### Directions
Each line below with the string "Stderr" should be copied.

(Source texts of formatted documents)
- - - - - - -

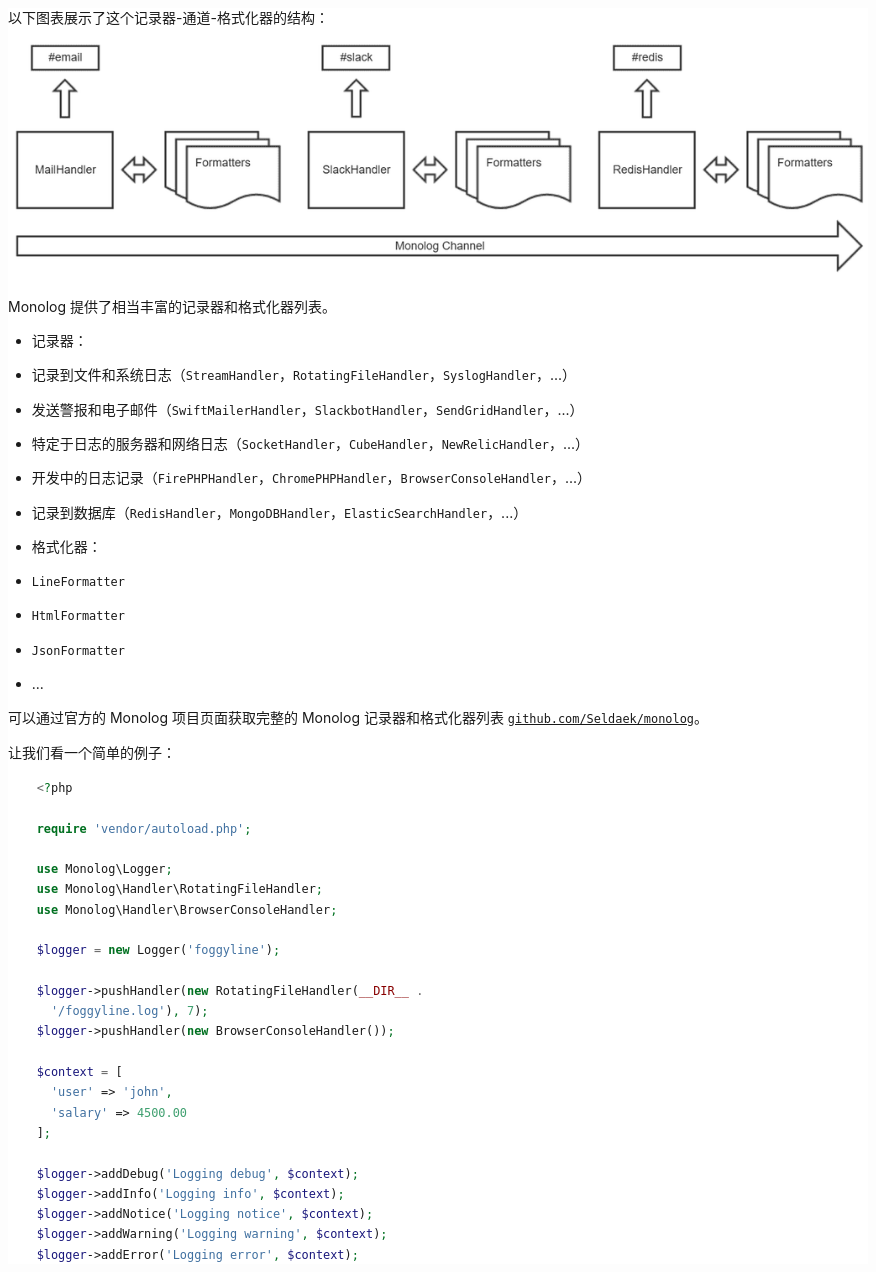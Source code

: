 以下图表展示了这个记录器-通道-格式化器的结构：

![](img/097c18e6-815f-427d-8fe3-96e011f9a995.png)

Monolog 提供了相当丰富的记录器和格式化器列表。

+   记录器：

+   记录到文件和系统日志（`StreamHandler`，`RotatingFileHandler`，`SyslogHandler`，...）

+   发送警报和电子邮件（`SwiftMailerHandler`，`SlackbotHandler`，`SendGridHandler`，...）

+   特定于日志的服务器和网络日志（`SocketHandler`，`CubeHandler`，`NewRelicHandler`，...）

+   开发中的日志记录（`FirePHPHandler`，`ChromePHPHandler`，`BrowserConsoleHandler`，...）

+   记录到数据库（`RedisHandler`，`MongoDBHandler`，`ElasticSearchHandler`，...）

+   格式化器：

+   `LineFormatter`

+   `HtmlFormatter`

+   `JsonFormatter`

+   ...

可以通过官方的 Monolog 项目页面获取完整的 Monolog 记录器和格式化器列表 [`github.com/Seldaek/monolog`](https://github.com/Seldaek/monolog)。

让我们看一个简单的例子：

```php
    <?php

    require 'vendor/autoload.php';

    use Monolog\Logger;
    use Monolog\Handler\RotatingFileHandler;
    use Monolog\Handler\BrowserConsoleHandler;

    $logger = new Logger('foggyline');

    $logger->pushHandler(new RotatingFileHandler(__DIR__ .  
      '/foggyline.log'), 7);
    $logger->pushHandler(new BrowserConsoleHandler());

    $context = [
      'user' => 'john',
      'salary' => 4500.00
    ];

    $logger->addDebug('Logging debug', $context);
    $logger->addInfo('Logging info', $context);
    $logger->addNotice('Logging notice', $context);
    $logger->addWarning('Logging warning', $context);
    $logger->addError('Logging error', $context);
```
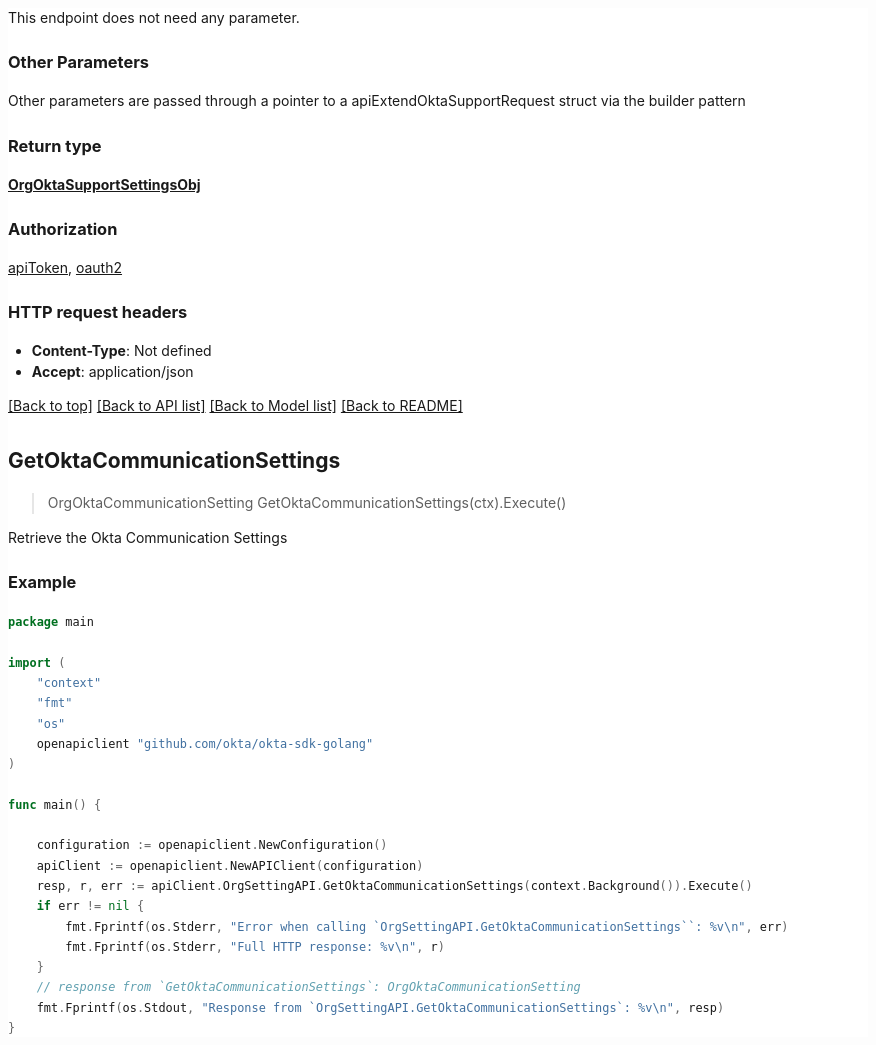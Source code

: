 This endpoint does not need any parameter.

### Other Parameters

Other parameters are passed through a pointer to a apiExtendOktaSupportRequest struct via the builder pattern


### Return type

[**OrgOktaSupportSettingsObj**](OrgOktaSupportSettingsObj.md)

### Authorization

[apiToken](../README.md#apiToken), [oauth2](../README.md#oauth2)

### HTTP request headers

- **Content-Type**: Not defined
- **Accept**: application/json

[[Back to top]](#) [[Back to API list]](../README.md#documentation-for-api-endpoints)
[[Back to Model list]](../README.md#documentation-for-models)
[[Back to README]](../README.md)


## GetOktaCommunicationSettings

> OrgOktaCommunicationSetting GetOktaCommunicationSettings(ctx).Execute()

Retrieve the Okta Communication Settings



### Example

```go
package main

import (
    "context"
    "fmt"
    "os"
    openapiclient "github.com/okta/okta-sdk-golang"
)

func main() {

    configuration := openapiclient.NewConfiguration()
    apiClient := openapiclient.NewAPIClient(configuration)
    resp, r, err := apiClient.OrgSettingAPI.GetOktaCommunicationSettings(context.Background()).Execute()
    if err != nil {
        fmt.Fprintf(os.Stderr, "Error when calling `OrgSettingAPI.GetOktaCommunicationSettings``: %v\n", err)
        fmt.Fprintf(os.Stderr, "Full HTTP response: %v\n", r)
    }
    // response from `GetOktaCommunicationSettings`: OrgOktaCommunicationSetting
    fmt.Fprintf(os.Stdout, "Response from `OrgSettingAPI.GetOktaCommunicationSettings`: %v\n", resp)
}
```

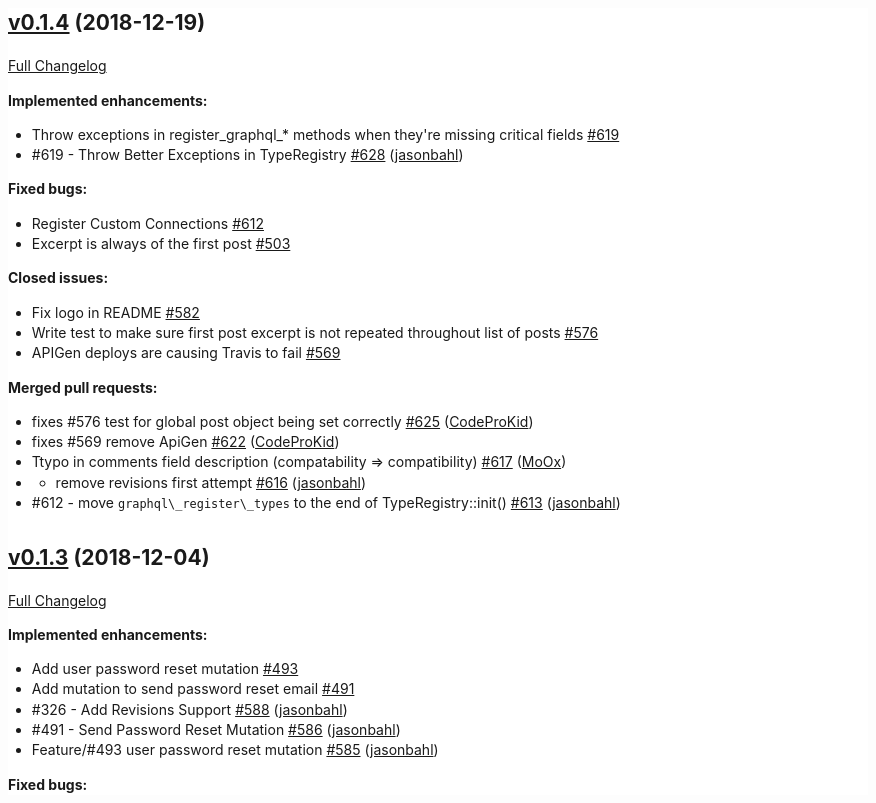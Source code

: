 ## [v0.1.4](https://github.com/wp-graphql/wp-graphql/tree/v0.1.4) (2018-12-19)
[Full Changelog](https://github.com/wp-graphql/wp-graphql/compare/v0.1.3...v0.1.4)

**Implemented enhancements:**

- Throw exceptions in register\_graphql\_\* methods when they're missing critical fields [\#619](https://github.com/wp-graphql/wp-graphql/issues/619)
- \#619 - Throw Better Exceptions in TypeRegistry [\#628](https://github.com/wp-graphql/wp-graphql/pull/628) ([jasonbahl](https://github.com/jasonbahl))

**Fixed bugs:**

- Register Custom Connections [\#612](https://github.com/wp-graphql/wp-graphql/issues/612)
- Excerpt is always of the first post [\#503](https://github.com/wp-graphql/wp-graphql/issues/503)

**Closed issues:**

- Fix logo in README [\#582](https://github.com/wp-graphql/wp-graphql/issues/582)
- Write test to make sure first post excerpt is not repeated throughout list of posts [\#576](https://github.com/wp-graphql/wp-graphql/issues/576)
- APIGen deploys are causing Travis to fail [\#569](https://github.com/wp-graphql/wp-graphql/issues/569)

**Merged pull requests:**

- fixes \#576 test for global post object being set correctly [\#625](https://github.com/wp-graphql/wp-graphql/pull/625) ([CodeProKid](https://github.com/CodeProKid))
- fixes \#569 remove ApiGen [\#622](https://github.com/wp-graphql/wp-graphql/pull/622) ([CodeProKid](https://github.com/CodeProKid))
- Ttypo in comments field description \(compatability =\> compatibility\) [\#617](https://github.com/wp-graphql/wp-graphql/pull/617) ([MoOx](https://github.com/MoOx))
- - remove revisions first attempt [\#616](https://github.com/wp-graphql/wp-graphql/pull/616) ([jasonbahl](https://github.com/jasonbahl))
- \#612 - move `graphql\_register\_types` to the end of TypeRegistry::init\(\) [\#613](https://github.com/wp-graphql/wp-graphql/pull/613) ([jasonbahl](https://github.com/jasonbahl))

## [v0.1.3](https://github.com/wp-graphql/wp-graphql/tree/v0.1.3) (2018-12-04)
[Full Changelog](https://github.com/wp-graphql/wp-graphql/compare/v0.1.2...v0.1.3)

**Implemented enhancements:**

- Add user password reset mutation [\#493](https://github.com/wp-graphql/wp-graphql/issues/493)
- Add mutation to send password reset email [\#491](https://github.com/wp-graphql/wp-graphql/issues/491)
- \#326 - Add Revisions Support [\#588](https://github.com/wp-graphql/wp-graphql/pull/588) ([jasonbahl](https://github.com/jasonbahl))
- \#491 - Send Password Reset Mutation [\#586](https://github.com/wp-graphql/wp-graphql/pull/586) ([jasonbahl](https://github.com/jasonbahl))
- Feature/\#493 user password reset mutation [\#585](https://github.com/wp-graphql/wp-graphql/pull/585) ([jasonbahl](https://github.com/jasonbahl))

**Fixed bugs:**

- - - - - - -

### Answer section
        fmt.Fprintf(os.Stderr, "Error when calling `OrgSettingAPI.GetOktaCommunicationSettings``: %v\n", err)
        fmt.Fprintf(os.Stderr, "Full HTTP response: %v\n", r)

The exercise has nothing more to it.